A lighthearted look at news, events, culture and everyday life in New York.

By Nina Pajak

Happy New Year! This is going to be a good one, I can feel it.

For one thing, in my world, it is the year of the baby. My baby, friends’ new babies, sibling babies, babies babies babies. New lives, new futures, the beginning of a new generation.

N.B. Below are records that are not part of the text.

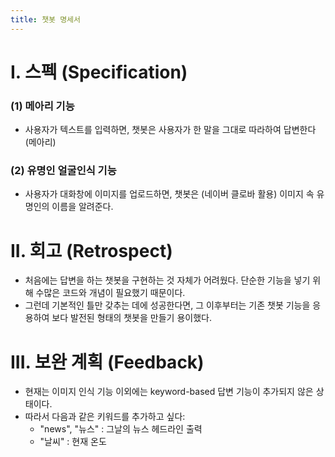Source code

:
```yaml
---
title: 챗봇 명세서
---
```


# I. 스펙 (Specification)
### (1) 메아리 기능
- 사용자가 텍스트를 입력하면, 챗봇은 사용자가 한 말을 그대로 따라하여 답변한다 (메아리)
### (2) 유명인 얼굴인식 기능
- 사용자가 대화창에 이미지를 업로드하면, 챗봇은 (네이버 클로바 활용) 이미지 속 유명인의 이름을 알려준다.

# II. 회고 (Retrospect)
- 처음에는 답변을 하는 챗봇을 구현하는 것 자체가 어려웠다. 단순한 기능을 넣기 위해 수많은 코드와 개념이 필요했기 때문이다.
- 그런데 기본적인 틀만 갖추는 데에 성공한다면, 그 이후부터는 기존 챗봇 기능을 응용하여 보다 발전된 형태의 챗봇을 만들기 용이했다.

# III. 보완 계획 (Feedback)
- 현재는 이미지 인식 기능 이외에는 keyword-based 답변 기능이 추가되지 않은 상태이다.
- 따라서 다음과 같은 키워드를 추가하고 싶다:
  - "news", "뉴스" : 그날의 뉴스 헤드라인 출력
  - "날씨" : 현재 온도 
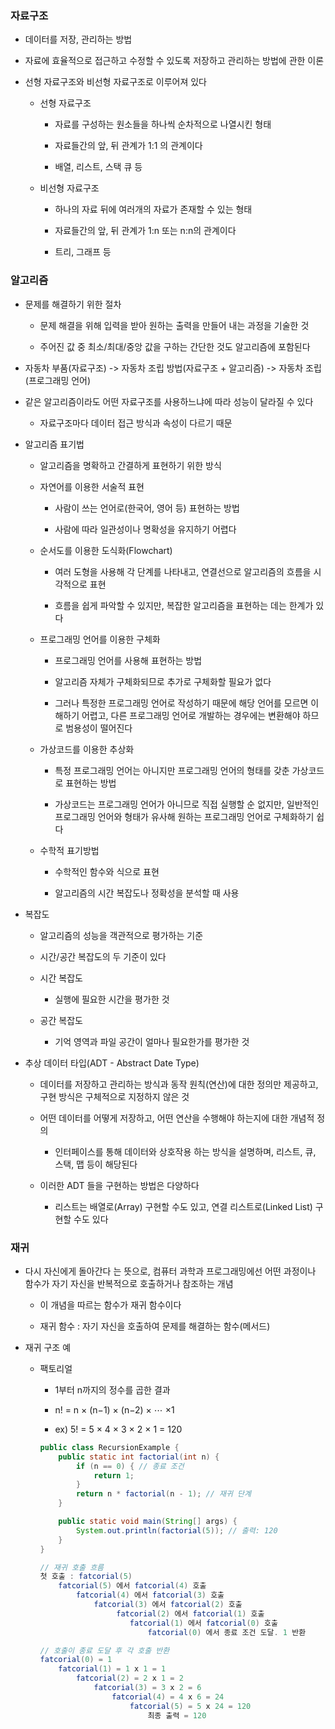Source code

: ### 자료구조

* 데이터를 저장, 관리하는 방법

* 자료에 효율적으로 접근하고 수정할 수 있도록 저장하고 관리하는 방법에 관한 이론

* 선형 자료구조와 비선형 자료구조로 이루어져 있다

    - 선형 자료구조

        - 자료를 구성하는 원소들을 하나씩 순차적으로 나열시킨 형태

        - 자료들간의 앞, 뒤 관계가 1:1 의 관계이다

        - 배열, 리스트, 스택 큐 등

    - 비선형 자료구조

        - 하나의 자료 뒤에 여러개의 자료가 존재할 수 있는 형태

        - 자료들간의 앞, 뒤 관계가 1:n 또는 n:n의 관계이다

        - 트리, 그래프 등

### 알고리즘

* 문제를 해결하기 위한 절차

    - 문제 해결을 위해 입력을 받아 원하는 출력을 만들어 내는 과정을 기술한 것

    - 주어진 값 중 최소/최대/중앙 값을 구하는 간단한 것도 알고리즘에 포함된다 

* 자동차 부품(자료구조) -> 자동차 조립 방법(자료구조 + 알고리즘) -> 자동차 조립(프로그래밍 언어)

* 같은 알고리즘이라도 어떤 자료구조를 사용하느냐에 따라 성능이 달라질 수 있다

    - 자료구조마다 데이터 접근 방식과 속성이 다르기 때문

* 알고리즘 표기법

    - 알고리즘을 명확하고 간결하게 표현하기 위한 방식

    - 자연어를 이용한 서술적 표현

        - 사람이 쓰는 언어로(한국어, 영어 등) 표현하는 방법

        - 사람에 따라 일관성이나 명확성을 유지하기 어렵다

    - 순서도를 이용한 도식화(Flowchart)

        - 여러 도형을 사용해 각 단계를 나타내고, 연결선으로 알고리즘의 흐름을 시각적으로 표현

        - 흐름을 쉽게 파악할 수 있지만, 복잡한 알고리즘을 표현하는 데는 한계가 있다

    - 프로그래밍 언어를 이용한 구체화

        - 프로그래밍 언어를 사용해 표현하는 방법

        - 알고리즘 자체가 구체화되므로 추가로 구체화할 필요가 없다

        - 그러나 특정한 프로그래밍 언어로 작성하기 때문에 해당 언어를 모르면 이해하기 어렵고, 다른 프로그래밍 언어로 개발하는 경우에는 변환해야 하므로 범용성이 떨어진다

    - 가상코드를 이용한 추상화

        - 특정 프로그래밍 언어는 아니지만 프로그래밍 언어의 형태를 갖춘 가상코드로 표현하는 방법

        - 가상코드는 프로그래밍 언어가 아니므로 직접 실행할 순 없지만, 일반적인 프로그래밍 언어와 형태가 유사해 원하는 프로그래밍 언어로 구체화하기 쉽다

    - 수학적 표기방법

        - 수학적인 함수와 식으로 표현

        - 알고리즘의 시간 복잡도나 정확성을 분석할 때 사용

* 복잡도

    - 알고리즘의 성능을 객관적으로 평가하는 기준

    - 시간/공간 복잡도의 두 기준이 있다

    - 시간 복잡도

        - 실행에 필요한 시간을 평가한 것

    - 공간 복잡도

        - 기억 영역과 파일 공간이 얼마나 필요한가를 평가한 것
        

* 추상 데이터 타입(ADT - Abstract Date Type)

    - 데이터를 저장하고 관리하는 방식과 동작 원칙(연산)에 대한 정의만 제공하고, 구현 방식은 구체적으로 지정하지 않은 것

    - 어떤 데이터를 어떻게 저장하고, 어떤 연산을 수행해야 하는지에 대한 개념적 정의

        - 인터페이스를 통해 데이터와 상호작용 하는 방식을 설명하며, 리스트, 큐, 스택, 맵 등이 해당된다

    - 이러한 ADT 들을 구현하는 방법은 다양하다

        - 리스트는 배열로(Array) 구현할 수도 있고, 연결 리스트로(Linked List) 구현할 수도 있다

### 재귀

* 다시 자신에게 돌아간다 는 뜻으로, 컴퓨터 과학과 프로그래밍에선 어떤 과정이나 함수가 자기 자신을 반복적으로 호출하거나 참조하는 개념

    - 이 개념을 따르는 함수가 재귀 함수이다

    - 재귀 함수 : 자기 자신을 호출하여 문제를 해결하는 함수(메서드)

* 재귀 구조 예

    - 팩토리얼

        - 1부터 n까지의 정수를 곱한 결과

        - n! = n × (n−1) × (n−2) × ⋯ ×1

        - ex) 5! = 5 × 4 × 3 × 2 × 1 = 120

        ```java
        public class RecursionExample {
            public static int factorial(int n) {
                if (n == 0) { // 종료 조건
                    return 1;
                }
                return n * factorial(n - 1); // 재귀 단계
            }

            public static void main(String[] args) {
                System.out.println(factorial(5)); // 출력: 120
            }
        }

        // 재귀 호출 흐름
        첫 호출 : fatcorial(5)
            fatcorial(5) 에서 fatcorial(4) 호출
                fatcorial(4) 에서 fatcorial(3) 호출
                    fatcorial(3) 에서 fatcorial(2) 호출
                         fatcorial(2) 에서 fatcorial(1) 호출
                            fatcorial(1) 에서 fatcorial(0) 호출
                                fatcorial(0) 에서 종료 조건 도달. 1 반환
        
        // 호출이 종료 도달 후 각 호출 반환
        fatcorial(0) = 1
            fatcorial(1) = 1 x 1 = 1
                fatcorial(2) = 2 x 1 = 2
                    fatcorial(3) = 3 x 2 = 6
                        fatcorial(4) = 4 x 6 = 24
                            fatcorial(5) = 5 x 24 = 120
                                최종 출력 = 120
        ```
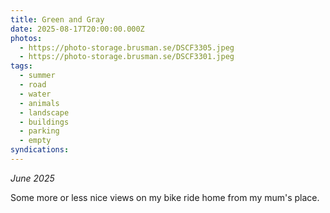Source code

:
 ```yaml
---
title: Green and Gray
date: 2025-08-17T20:00:00.000Z
photos:
  - https://photo-storage.brusman.se/DSCF3305.jpeg
  - https://photo-storage.brusman.se/DSCF3301.jpeg
tags:
  - summer
  - road
  - water
  - animals
  - landscape
  - buildings
  - parking
  - empty
syndications:
---
```

_June 2025_

Some more or less nice views on my bike ride home from my mum's place.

So, in light of such monumental changes afoot, one would think this would be the year I’d eschew my usual distaste for new year’s resolutions and make a whole bunch of worthy–perhaps even necessary–ones. For instance:
  • Find a new apartment
  • Train the dog to walk on the leash like a good boy, and not like a wild beast recently removed from the wild
  • Read a baby book
  • Behave more like someone’s mother, and not like someone who eats a bowl of cereal or slice after slice of deli cheese standing up for dinner
But I can’t. I hate these things. All they do is make people feel guilty and insufficient for not being able to change who they are and break all their bad habits and become perfect specimens of human life just because it’s time to buy a new calendar (note to self: become person who remembers to buy a new calendar before February). A few days ago, a friend called me on her drive back home after an extremely brief trip to an ashram in Virginia. She thought she’d do a New Year’s weekend yoga retreat, try something new, learn something, gain insight or whatever. She wound up hightailing it out of there after less than 24 hours, haunted by 8-foot images of terrifying, bearded men and mildly convinced she had just escaped an ambiguous cult recruitment situation. I laughed.
“You would have been terrified too,” she said.
“I never would have booked a trip like that,” I replied.
“That’s true,” she mused. “I’m always trying new things, and this is what I get. I should stop it.”
“That’s a good new year’s resolution. To stop trying new things.”
She decided she would come up with a whole list of antithetical resolutions, and I got right on board helping. I think this is a swell idea. Rather than torment ourselves, why not simply resolve to embrace our flaws and relax into a little bit of healthy bad behavior? Herewith, then, is my new list. I think we could all benefit from a few of these non-resolutions (I would have come up with some clever combined new word, but I resolved to acknowledge how annoying I find that trend):
  • Drink more, or at least stop pretending you’re going to drink less (for me, post-baby, this will be particularly meaningful)
  • Spend less time at the gym. It’s boring. Admit it.
  • Continue watching just as much television as ever. It’s funny. Life is hard. Plus, we finally discovered Homeland and Downton Abbey is about to come back on the air.
  • Stop pretending you’re going to pretend not to gossip about coworkers or friends to other coworkers and friends
  • Spend more money spontaneously. Stuff is nice. Life is short.
  • Eat what you want, okay? Nobody cares, and you suck when you diet.
  • Get to know your couch better. It will never judge you.
  • Your fears help define you. Things are scary, you’re not insane.
  • Order in takeout all the time. We live in New York, this is a unique privilege. See above regarding brevity of life.
I, for one, find this to be a cathartic exercise. What else you got?